Wir präsentieren eine Kombination von Cryo-Elektronenmikroskopie, Lipid Nanotechnologie und Strukturanalyse angewandt, um die Membran-gebundene Struktur von zwei hoch homolog FVIII Formen lösen: Mensch und Schwein. Die in unserem Labor entwickelt, um spiralförmig organisieren die zwei funktionellen rekombinanten FVIII-Formulare auf negativ geladenen Lipid-Nanotubes (LNT)-Methode beschrieben.

Zusammenfassung

Cryo-Elektronenmikroskopie (Kryo-EM) ¹ ist ein leistungsfähiges Konzept für die funktionale Struktur von Proteinen und Komplexen in einem hydratisierten Zustand und ² Membranumgebung zu untersuchen.

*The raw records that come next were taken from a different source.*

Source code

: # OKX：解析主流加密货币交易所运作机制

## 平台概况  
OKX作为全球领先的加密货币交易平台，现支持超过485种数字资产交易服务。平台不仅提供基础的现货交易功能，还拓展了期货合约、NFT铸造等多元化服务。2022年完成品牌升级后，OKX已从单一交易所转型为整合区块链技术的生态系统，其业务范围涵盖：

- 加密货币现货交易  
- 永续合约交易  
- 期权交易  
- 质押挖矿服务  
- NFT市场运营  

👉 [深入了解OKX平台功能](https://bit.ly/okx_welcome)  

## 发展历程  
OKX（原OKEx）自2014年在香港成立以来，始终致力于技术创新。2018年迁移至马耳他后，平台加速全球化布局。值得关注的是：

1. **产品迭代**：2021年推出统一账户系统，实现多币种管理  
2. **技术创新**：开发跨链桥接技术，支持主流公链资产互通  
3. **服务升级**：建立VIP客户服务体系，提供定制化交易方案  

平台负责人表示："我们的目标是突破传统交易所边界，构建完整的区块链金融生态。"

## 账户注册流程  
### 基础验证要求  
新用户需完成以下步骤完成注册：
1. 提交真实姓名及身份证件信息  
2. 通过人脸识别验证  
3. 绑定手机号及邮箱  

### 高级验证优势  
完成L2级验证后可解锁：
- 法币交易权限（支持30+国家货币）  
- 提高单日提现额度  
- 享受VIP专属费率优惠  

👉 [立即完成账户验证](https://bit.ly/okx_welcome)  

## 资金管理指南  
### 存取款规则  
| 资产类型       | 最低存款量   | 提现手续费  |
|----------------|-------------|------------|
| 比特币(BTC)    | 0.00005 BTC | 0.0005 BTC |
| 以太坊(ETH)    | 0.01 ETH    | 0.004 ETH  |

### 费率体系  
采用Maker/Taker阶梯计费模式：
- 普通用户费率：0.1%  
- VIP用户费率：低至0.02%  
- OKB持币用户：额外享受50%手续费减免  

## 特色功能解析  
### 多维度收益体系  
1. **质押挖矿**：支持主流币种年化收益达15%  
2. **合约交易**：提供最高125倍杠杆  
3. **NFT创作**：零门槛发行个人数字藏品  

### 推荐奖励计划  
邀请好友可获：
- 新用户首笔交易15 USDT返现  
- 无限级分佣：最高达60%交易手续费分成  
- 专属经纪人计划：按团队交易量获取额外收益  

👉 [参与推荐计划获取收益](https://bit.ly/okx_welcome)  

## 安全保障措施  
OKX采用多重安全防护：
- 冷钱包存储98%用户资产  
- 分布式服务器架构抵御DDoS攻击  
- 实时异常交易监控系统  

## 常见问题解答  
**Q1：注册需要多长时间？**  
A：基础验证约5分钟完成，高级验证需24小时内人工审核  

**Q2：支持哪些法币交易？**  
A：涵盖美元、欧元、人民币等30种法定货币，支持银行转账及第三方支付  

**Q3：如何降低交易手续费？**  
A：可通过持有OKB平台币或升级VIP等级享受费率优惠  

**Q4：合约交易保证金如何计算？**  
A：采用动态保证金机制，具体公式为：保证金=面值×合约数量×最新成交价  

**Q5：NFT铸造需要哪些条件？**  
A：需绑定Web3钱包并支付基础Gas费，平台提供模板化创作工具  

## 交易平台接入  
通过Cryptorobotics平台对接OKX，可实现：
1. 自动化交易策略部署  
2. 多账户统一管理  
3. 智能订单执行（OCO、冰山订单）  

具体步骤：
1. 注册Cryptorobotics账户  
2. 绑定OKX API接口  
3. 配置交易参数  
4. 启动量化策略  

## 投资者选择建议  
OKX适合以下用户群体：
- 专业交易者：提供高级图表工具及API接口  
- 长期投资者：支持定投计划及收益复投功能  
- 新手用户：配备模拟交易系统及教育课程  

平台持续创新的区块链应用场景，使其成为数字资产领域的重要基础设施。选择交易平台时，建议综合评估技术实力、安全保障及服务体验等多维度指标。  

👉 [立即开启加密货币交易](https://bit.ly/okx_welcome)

Blutgerinnungsfaktor VIII (FVIII) ³ ist ein Multi-Domain-Blutplasma-Glykoprotein. Defekt oder Mangel an FVIII ist die Ursache für Hämophilie Typ A - eine schwere Blutgerinnungsstörung. Nach der proteolytischen Aktivierung bindet FVIII an den Serin-Protease Faktor IXa auf der negativ geladenen Plättchenmembran, die entscheidend für die normale Blutgerinnung ⁴ ist. Trotz der zentralen Rolle spielt in FVIII-Koagulation, Strukturinformationen für die Membran-gebundenen Zustand ist unvollständig ^5. Rekombinanten FVIII-Konzentrat ist das wirksamste Medikament gegen Hämophilie Typ A und im Handel erhältlichen FVIII als menschliche oder Schweine, beide bildende funktionelle Komplexe mit menschlichem Faktor IXa ^6,7 ausgedrückt. "> In dieser Studie stellen wir eine Kombination von Cryo-Elektronenmikroskopie (Kryo-EM), angewandte Nanotechnologie Lipid-und Strukturanalyse, um die Membran-gebundene Struktur von zwei hoch homolog FVIII Formen lösen:. Mensch und Schwein Die in unserem Labor entwickelte Methodik schraubenförmig organisieren die zwei funktionellen rekombinanten FVIII-Formulare auf negativ geladenen Lipid-Nanotubes (LNT) beschrieben. Die repräsentativen Ergebnisse zeigen, dass unser Ansatz ist empfindlich genug, um die Unterschiede in der Schrauben Organisation zwischen den beiden hoch homolog in Folge (86% Sequenzidentität zu definieren )-Proteine. Detaillierte Protokolle für die Schrauben Organisation Kryo-EM und Elektronentomographie (ET) Datenerfassung werden. Die zweidimensionale (2D angegeben) und dreidimensionale (3D) Struktur-Analyse angewendet, um die 3D-Rekonstruktionen von Mensch und Schwein erhalten FVIII-LNT wird diskutiert. Die vorgestellten Mensch und Schwein FVIII-LNT Strukturen zeigen das Potenzial der vorgeschlagenen Methodik zur kalkulierte die funktionale, membrangebundene Organisation von Blutgerinnungsfaktor VIII bei hoher Auflösung.

Einleitung

Blutgerinnungsfaktor VIII (FVIII) ist ein großes Glykoprotein von 2.332 Aminosäuren in sechs Bereiche unterteilt: ^{A1-A2-B-A3-C1-C2-3.} Thrombin nach Aktivierung FVIII wirkt als Cofaktor, Faktor IXa in der Membran-gebundenen Tenasekomplex. Die Bindung von FVIII aktiviert (FVIIIa) zu FIXa in einer Membran-je nach Art und Weise verbessert FIXa proteolytischen Effizienz von mehr als 10 ^5-fache, die entscheidend für die effiziente Blutgerinnung ⁴ ist. Trotz der wichtigen Rolle FVIII spielt bei der Koagulation und der Tenasekomplexes Bildung, noch die funktionelle Membran-gebundenen FVIII-Struktur gelöst werden.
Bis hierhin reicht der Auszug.